Stored items:

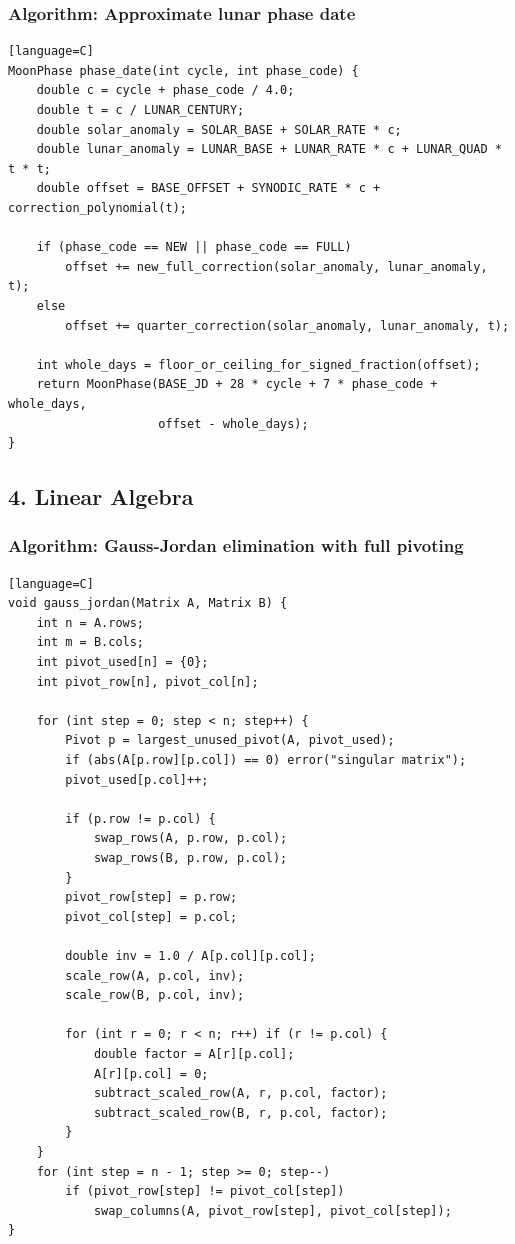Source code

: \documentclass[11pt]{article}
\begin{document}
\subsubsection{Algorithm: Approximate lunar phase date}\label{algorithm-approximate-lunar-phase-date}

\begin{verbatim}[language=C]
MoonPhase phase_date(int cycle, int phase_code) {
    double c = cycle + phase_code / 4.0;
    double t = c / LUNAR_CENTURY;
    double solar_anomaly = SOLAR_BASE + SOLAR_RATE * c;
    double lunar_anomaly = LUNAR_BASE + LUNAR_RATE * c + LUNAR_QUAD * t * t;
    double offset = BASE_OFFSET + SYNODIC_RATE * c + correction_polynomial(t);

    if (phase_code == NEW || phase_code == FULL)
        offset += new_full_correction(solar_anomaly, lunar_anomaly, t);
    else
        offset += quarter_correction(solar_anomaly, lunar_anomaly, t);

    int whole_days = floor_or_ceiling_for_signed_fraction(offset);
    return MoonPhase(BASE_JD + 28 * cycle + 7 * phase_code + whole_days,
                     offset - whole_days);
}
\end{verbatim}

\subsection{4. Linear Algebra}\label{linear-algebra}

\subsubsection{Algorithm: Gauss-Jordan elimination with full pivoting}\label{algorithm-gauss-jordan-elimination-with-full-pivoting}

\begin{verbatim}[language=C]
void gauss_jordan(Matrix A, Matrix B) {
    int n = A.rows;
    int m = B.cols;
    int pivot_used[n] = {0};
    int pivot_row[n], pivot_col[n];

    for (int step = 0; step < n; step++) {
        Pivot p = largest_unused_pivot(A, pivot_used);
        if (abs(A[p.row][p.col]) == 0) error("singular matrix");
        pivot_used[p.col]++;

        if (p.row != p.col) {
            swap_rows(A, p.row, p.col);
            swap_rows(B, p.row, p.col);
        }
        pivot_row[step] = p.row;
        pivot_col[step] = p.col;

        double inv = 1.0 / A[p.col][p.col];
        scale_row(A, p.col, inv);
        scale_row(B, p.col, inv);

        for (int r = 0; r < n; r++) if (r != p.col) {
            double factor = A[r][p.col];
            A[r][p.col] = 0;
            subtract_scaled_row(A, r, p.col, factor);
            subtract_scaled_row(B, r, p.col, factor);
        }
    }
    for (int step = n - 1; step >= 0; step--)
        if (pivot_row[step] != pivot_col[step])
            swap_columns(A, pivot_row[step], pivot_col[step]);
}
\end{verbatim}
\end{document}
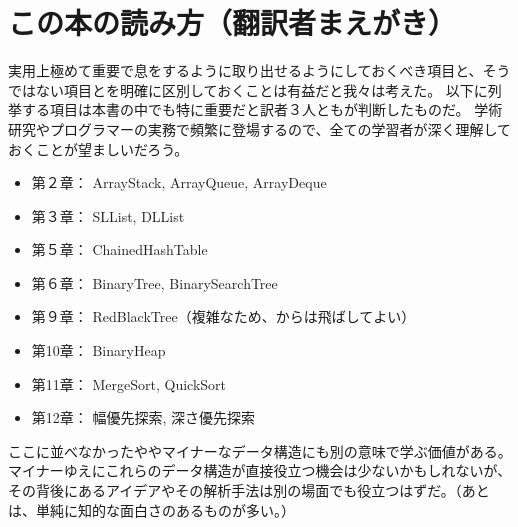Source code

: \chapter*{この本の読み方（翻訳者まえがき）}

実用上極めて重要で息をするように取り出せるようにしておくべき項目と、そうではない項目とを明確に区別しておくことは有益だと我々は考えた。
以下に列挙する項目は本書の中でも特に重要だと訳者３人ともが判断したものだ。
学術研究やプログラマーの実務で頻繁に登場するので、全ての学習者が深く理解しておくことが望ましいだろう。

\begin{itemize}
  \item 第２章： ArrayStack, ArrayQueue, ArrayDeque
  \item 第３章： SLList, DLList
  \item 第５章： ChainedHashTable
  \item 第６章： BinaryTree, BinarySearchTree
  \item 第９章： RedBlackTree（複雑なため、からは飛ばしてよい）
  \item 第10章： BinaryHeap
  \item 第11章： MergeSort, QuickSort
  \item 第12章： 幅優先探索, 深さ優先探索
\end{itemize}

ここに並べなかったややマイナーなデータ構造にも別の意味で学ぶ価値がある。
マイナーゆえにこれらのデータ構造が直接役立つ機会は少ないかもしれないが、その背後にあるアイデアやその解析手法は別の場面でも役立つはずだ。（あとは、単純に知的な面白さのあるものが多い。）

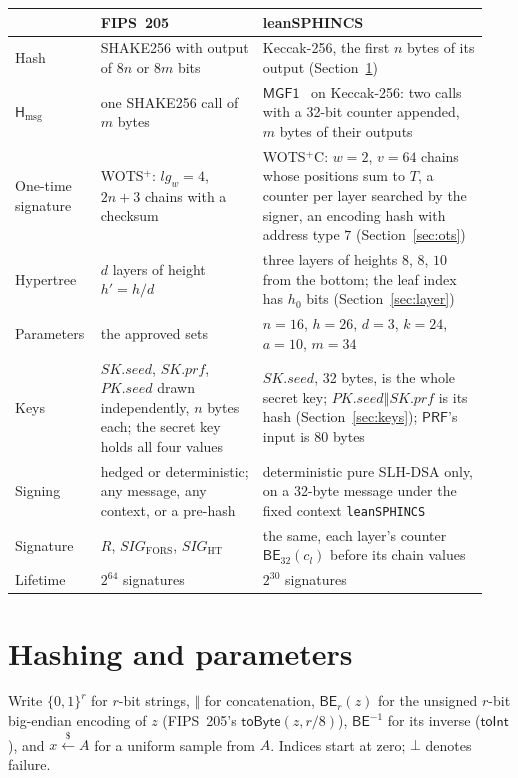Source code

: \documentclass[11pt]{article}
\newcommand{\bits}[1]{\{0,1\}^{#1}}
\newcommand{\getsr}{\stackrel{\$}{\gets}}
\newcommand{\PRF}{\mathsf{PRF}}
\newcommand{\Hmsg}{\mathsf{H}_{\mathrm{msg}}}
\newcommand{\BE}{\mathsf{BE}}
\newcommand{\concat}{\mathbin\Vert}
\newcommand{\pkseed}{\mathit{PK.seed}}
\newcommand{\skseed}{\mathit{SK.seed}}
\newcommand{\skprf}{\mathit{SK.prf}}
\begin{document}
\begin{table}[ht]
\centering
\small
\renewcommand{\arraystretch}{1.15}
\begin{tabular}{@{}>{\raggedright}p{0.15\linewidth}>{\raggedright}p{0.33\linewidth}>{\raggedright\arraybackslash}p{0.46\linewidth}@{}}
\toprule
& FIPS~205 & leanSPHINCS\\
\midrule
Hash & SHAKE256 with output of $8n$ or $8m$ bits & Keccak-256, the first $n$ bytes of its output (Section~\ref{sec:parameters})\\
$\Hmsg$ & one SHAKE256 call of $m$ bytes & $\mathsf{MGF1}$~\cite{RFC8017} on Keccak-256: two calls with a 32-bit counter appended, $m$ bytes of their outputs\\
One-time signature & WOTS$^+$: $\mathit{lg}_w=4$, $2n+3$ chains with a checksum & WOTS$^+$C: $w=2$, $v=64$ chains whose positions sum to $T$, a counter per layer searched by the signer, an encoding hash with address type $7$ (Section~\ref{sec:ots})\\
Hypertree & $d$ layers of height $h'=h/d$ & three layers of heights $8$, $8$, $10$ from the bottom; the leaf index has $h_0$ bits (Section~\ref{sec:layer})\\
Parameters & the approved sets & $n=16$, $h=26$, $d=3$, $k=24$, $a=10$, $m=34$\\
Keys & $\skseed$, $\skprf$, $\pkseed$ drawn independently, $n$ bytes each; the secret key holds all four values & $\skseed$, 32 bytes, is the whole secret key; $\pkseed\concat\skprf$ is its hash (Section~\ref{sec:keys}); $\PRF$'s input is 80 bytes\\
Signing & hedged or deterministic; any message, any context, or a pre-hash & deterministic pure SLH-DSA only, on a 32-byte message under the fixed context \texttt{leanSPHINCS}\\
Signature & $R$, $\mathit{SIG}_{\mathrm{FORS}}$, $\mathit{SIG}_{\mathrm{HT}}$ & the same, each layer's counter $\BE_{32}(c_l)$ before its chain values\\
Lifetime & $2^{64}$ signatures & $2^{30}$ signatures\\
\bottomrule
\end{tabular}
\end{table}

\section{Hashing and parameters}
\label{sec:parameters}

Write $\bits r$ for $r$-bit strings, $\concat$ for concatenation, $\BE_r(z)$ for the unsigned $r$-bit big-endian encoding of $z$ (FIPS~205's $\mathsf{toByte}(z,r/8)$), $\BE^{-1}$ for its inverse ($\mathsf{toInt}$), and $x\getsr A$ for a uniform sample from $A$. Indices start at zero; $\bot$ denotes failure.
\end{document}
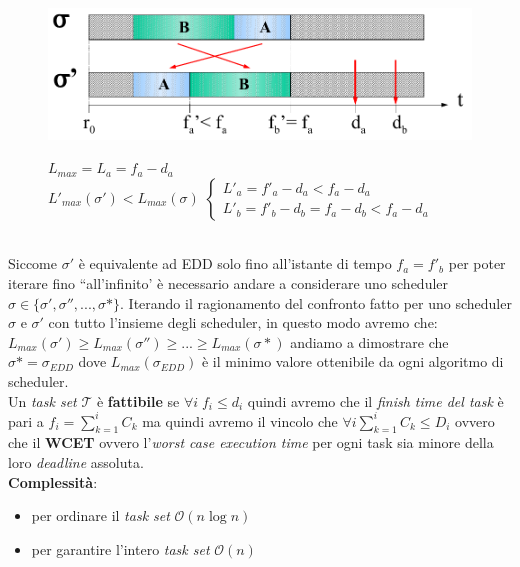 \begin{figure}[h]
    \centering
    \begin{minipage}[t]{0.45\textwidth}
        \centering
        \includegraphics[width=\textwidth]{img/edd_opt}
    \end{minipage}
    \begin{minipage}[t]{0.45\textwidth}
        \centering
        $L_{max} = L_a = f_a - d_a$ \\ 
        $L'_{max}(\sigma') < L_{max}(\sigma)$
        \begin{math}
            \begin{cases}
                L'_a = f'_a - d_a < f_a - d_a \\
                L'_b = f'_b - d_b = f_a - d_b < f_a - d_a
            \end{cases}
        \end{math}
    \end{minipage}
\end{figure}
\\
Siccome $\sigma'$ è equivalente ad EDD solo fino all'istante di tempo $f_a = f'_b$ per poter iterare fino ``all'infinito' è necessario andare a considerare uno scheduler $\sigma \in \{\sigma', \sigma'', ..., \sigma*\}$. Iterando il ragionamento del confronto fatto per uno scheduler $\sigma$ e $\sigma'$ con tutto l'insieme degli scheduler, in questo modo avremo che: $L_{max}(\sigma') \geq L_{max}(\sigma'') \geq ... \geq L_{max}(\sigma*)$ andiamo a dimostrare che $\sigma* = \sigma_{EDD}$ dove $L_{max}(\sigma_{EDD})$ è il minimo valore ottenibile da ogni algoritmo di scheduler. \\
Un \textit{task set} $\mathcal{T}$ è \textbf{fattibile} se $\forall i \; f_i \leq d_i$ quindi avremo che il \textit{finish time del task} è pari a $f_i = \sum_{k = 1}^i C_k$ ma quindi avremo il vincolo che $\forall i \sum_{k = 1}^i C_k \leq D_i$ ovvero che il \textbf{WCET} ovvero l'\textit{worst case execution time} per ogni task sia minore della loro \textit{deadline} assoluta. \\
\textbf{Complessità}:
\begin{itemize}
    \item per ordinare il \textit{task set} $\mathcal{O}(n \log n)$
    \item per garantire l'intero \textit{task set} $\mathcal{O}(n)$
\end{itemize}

● What you will do: Track down every line in the entries that includes the string "Algorithm", and copy it.

● Written answer:
\subsubsection{Algorithm: Approximate lunar phase date}\label{algorithm-approximate-lunar-phase-date}
\subsubsection{Algorithm: Gauss-Jordan elimination with full pivoting}\label{algorithm-gauss-jordan-elimination-with-full-pivoting}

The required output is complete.